The answer must consist of every line in the data that contains "bits".
═════ Records ═════
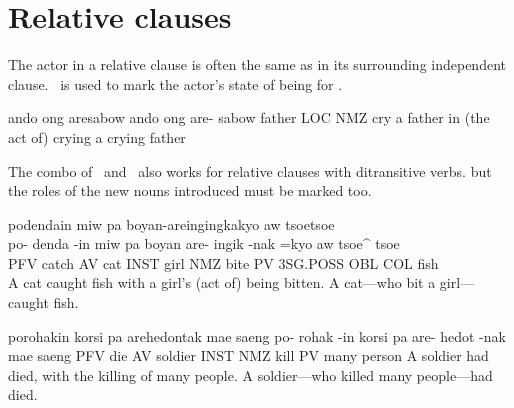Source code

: \section{Relative clauses}
The actor in a relative clause is often the same as in its surrounding independent clause.
\LOC~is used to mark the actor's state of being for .
\begin{examples}
	\ex
	\label{ex:father_who_cried}
	\script ando ong aresabow
	\bits ando ong are- sabow
	\gloss father LOC NMZ cry
	\tr a father in (the act of) crying
	\tr a crying father
\end{examples}

The combo of \INST~and \NMZ~also works for relative clauses with ditransitive verbs.
but the roles of the new nouns introduced must be marked too.
\begin{examples}
	\ex
	\label{ex:cat_who_bit_girl}
	\script podendain miw pa boyan-areingingkakyo aw tsoetsoe \\
	\bits po- denda -in miw pa boyan are- ingik -nak =kyo aw tsoe^ tsoe \\
	\gloss PFV catch AV cat INST girl NMZ bite PV 3SG.POSS OBL COL fish \\
	\tr A cat caught fish with a girl's (act of) being bitten.
	\tr A cat---who bit a girl---caught fish.
\end{examples}

\begin{examples}
	\ex
	\label{ex:soldier_died}
	\script porohakin korsi pa arehedontak mae saeng
	\bits po- rohak -in korsi pa are- hedot -nak mae saeng
	\gloss PFV die AV soldier INST NMZ kill PV many person
	\tr A soldier had died, with the killing of many people.
	\tr A soldier---who killed many people---had died.
\end{examples}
═════
__Response to the exercise__.
	\bits ando ong are- sabow
	\bits po- denda -in miw pa boyan are- ingik -nak =kyo aw tsoe^ tsoe \\
	\bits po- rohak -in korsi pa are- hedot -nak mae saeng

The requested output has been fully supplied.